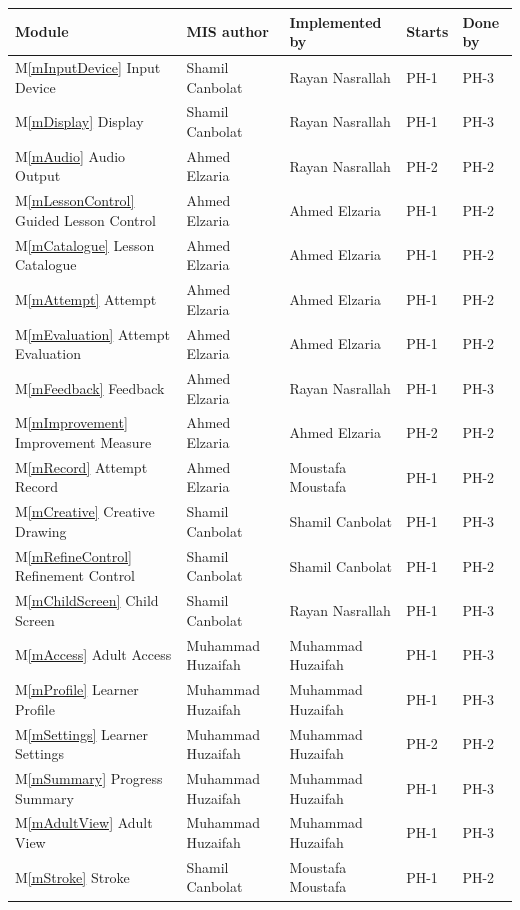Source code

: \documentclass[12pt, titlepage]{article}
\newcommand{\mref}[1]{M\ref{#1}}
\begin{document}
\begin{table}[H]
\centering
\small
\begin{tabular}{@{}p{} l l l l@{}}
\toprule
\textbf{Module} & \textbf{MIS author} & \textbf{Implemented by} &
\textbf{Starts} & \textbf{Done by}\\
\midrule
\mref{mInputDevice} Input Device &
  Shamil Canbolat & Rayan Nasrallah & PH-1 & PH-3\\
\mref{mDisplay} Display & Shamil Canbolat & Rayan Nasrallah & PH-1 & PH-3\\
\mref{mAudio} Audio Output & Ahmed Elzaria & Rayan Nasrallah & PH-2 & PH-2\\
\mref{mLessonControl} Guided Lesson Control &
  Ahmed Elzaria & Ahmed Elzaria & PH-1 & PH-2\\
\mref{mCatalogue} Lesson Catalogue &
  Ahmed Elzaria & Ahmed Elzaria & PH-1 & PH-2\\
\mref{mAttempt} Attempt & Ahmed Elzaria & Ahmed Elzaria & PH-1 & PH-2\\
\mref{mEvaluation} Attempt Evaluation &
  Ahmed Elzaria & Ahmed Elzaria & PH-1 & PH-2\\
\mref{mFeedback} Feedback & Ahmed Elzaria & Rayan Nasrallah & PH-1 & PH-3\\
\mref{mImprovement} Improvement Measure &
  Ahmed Elzaria & Ahmed Elzaria & PH-2 & PH-2\\
\mref{mRecord} Attempt Record &
  Ahmed Elzaria & Moustafa Moustafa & PH-1 & PH-2\\
\mref{mCreative} Creative Drawing &
  Shamil Canbolat & Shamil Canbolat & PH-1 & PH-3\\
\mref{mRefineControl} Refinement Control &
  Shamil Canbolat & Shamil Canbolat & PH-1 & PH-2\\
\mref{mChildScreen} Child Screen &
  Shamil Canbolat & Rayan Nasrallah & PH-1 & PH-3\\
\mref{mAccess} Adult Access &
  Muhammad Huzaifah & Muhammad Huzaifah & PH-1 & PH-3\\
\mref{mProfile} Learner Profile &
  Muhammad Huzaifah & Muhammad Huzaifah & PH-1 & PH-3\\
\mref{mSettings} Learner Settings &
  Muhammad Huzaifah & Muhammad Huzaifah & PH-2 & PH-2\\
\mref{mSummary} Progress Summary &
  Muhammad Huzaifah & Muhammad Huzaifah & PH-1 & PH-3\\
\mref{mAdultView} Adult View &
  Muhammad Huzaifah & Muhammad Huzaifah & PH-1 & PH-3\\
\mref{mStroke} Stroke & Shamil Canbolat & Moustafa Moustafa & PH-1 & PH-2\\

\end{tabular}
\end{table}
\end{document}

┄┄┄┄┄┄

Every line in the listing above that mentions "Canbolat" should be returned.

## RESPONSE
  Shamil Canbolat & Rayan Nasrallah & PH-1 & PH-3\\
\mref{mDisplay} Display & Shamil Canbolat & Rayan Nasrallah & PH-1 & PH-3\\
  Shamil Canbolat & Shamil Canbolat & PH-1 & PH-3\\
  Shamil Canbolat & Shamil Canbolat & PH-1 & PH-2\\
  Shamil Canbolat & Rayan Nasrallah & PH-1 & PH-3\\
\mref{mStroke} Stroke & Shamil Canbolat & Moustafa Moustafa & PH-1 & PH-2\\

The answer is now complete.